### Your instructions
From the first line to the last, please print the entries exactly, omitting pictures.

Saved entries
====================
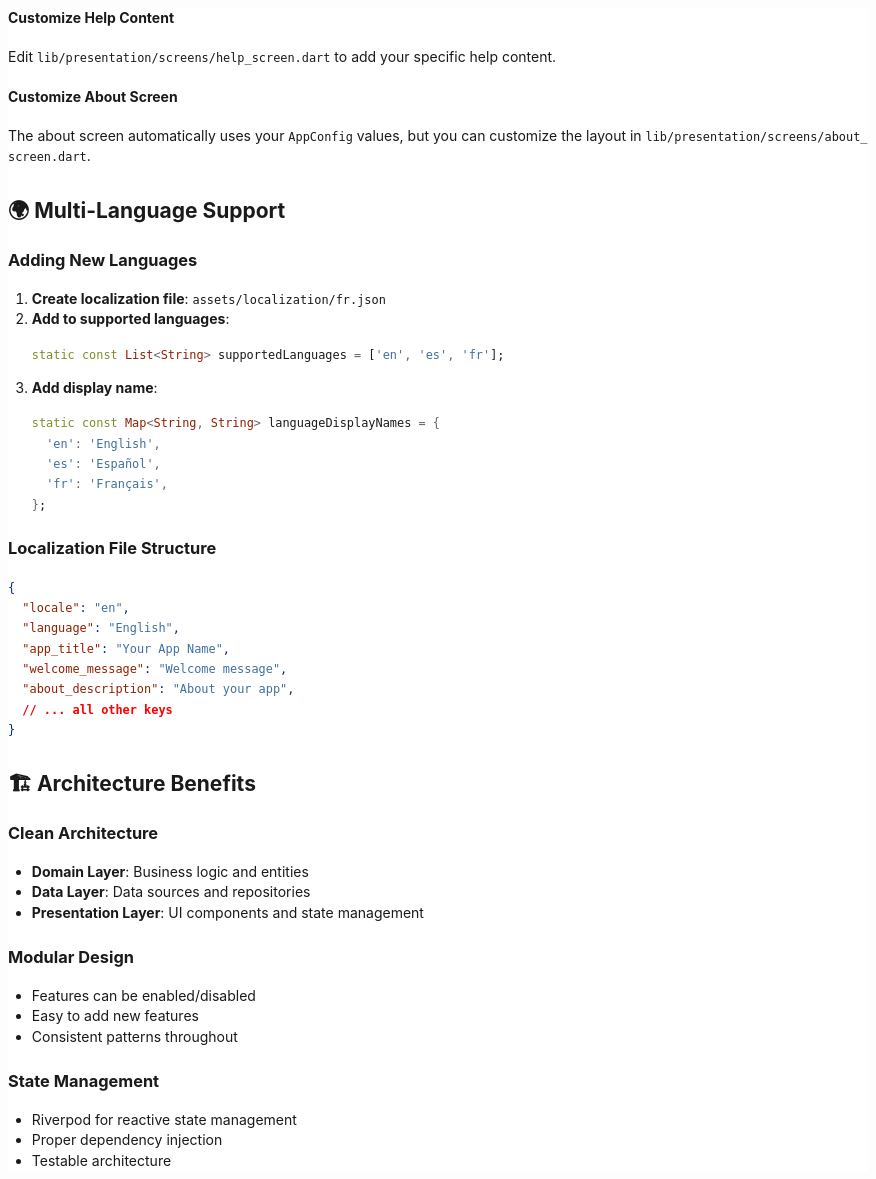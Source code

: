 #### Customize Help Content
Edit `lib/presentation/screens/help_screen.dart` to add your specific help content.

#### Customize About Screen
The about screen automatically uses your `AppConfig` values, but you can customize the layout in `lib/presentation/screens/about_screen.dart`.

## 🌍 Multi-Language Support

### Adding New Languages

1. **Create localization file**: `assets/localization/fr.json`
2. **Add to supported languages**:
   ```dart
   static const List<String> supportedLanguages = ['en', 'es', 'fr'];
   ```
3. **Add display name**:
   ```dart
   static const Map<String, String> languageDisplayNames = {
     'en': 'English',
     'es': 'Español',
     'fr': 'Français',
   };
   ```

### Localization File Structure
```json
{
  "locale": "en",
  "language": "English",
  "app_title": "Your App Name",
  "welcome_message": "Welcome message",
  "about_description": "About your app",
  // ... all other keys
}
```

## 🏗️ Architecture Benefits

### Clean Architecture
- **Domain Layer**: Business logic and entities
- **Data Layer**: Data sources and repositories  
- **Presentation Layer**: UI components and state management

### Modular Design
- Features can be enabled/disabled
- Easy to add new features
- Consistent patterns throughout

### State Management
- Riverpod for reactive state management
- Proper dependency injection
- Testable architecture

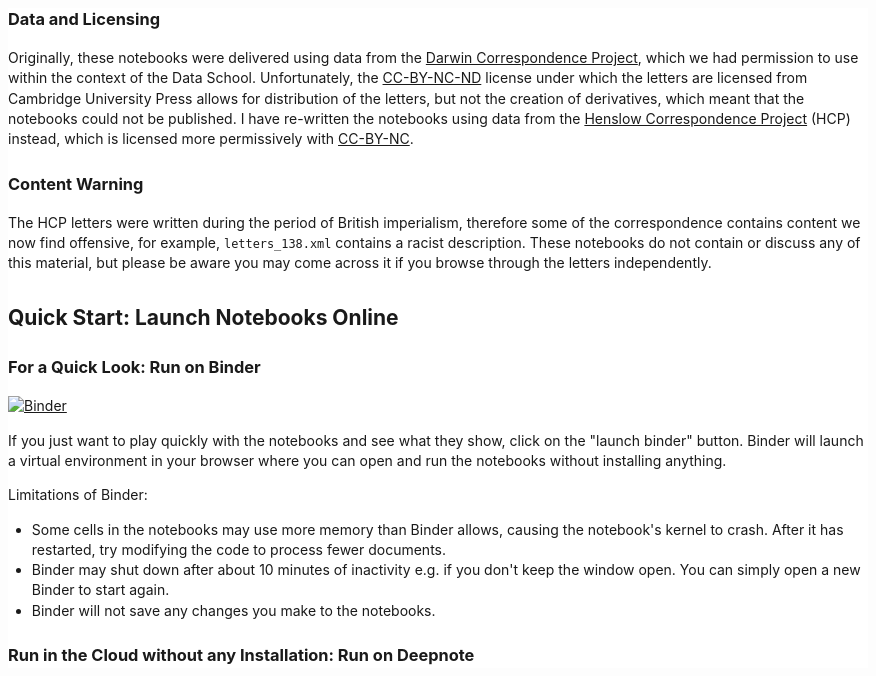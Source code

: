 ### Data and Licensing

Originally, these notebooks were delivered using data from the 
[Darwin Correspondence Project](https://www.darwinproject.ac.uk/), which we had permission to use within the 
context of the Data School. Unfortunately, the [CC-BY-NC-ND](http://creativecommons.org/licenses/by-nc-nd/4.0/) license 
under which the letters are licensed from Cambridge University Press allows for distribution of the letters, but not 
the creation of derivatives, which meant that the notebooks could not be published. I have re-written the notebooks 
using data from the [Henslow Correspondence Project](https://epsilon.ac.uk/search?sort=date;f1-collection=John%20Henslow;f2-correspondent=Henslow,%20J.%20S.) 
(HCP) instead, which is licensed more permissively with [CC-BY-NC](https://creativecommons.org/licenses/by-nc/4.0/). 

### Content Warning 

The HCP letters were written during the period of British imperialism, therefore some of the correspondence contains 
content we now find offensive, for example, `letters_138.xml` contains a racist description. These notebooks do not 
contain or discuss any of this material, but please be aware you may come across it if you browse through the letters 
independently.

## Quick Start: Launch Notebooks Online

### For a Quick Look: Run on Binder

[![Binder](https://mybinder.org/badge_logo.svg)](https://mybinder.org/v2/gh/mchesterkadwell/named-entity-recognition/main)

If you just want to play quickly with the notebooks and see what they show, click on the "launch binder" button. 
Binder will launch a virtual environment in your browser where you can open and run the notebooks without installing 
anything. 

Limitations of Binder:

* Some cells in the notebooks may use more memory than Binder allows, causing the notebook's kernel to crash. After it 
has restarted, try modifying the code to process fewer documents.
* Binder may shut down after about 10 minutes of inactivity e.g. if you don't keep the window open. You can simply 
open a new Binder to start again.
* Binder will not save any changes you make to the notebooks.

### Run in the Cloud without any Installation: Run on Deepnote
====================
### Solution to the problem
Source code

: #### Customize Help Content
Edit `lib/presentation/screens/help_screen.dart` to add your specific help content.

#### Customize About Screen
The about screen automatically uses your `AppConfig` values, but you can customize the layout in `lib/presentation/screens/about_screen.dart`.

## 🌍 Multi-Language Support

### Adding New Languages

1. **Create localization file**: `assets/localization/fr.json`
2. **Add to supported languages**:
   ```dart
   static const List<String> supportedLanguages = ['en', 'es', 'fr'];
   ```
3. **Add display name**:
   ```dart
   static const Map<String, String> languageDisplayNames = {
     'en': 'English',
     'es': 'Español',
     'fr': 'Français',
   };
   ```

### Localization File Structure
```json
{
  "locale": "en",
  "language": "English",
  "app_title": "Your App Name",
  "welcome_message": "Welcome message",
  "about_description": "About your app",
  // ... all other keys
}
```

## 🏗️ Architecture Benefits

### Clean Architecture
- **Domain Layer**: Business logic and entities
- **Data Layer**: Data sources and repositories  
- **Presentation Layer**: UI components and state management

### Modular Design
- Features can be enabled/disabled
- Easy to add new features
- Consistent patterns throughout

### State Management
- Riverpod for reactive state management
- Proper dependency injection
- Testable architecture

Source code

: ### Data and Licensing

Originally, these notebooks were delivered using data from the 
[Darwin Correspondence Project](https://www.darwinproject.ac.uk/), which we had permission to use within the 
context of the Data School. Unfortunately, the [CC-BY-NC-ND](http://creativecommons.org/licenses/by-nc-nd/4.0/) license 
under which the letters are licensed from Cambridge University Press allows for distribution of the letters, but not 
the creation of derivatives, which meant that the notebooks could not be published. I have re-written the notebooks 
using data from the [Henslow Correspondence Project](https://epsilon.ac.uk/search?sort=date;f1-collection=John%20Henslow;f2-correspondent=Henslow,%20J.%20S.) 
(HCP) instead, which is licensed more permissively with [CC-BY-NC](https://creativecommons.org/licenses/by-nc/4.0/). 

### Content Warning 

The HCP letters were written during the period of British imperialism, therefore some of the correspondence contains 
content we now find offensive, for example, `letters_138.xml` contains a racist description. These notebooks do not 
contain or discuss any of this material, but please be aware you may come across it if you browse through the letters 
independently.

## Quick Start: Launch Notebooks Online

### For a Quick Look: Run on Binder

[![Binder](https://mybinder.org/badge_logo.svg)](https://mybinder.org/v2/gh/mchesterkadwell/named-entity-recognition/main)

If you just want to play quickly with the notebooks and see what they show, click on the "launch binder" button. 
Binder will launch a virtual environment in your browser where you can open and run the notebooks without installing 
anything. 

Limitations of Binder:

* Some cells in the notebooks may use more memory than Binder allows, causing the notebook's kernel to crash. After it 
has restarted, try modifying the code to process fewer documents.
* Binder may shut down after about 10 minutes of inactivity e.g. if you don't keep the window open. You can simply 
open a new Binder to start again.
* Binder will not save any changes you make to the notebooks.

### Run in the Cloud without any Installation: Run on Deepnote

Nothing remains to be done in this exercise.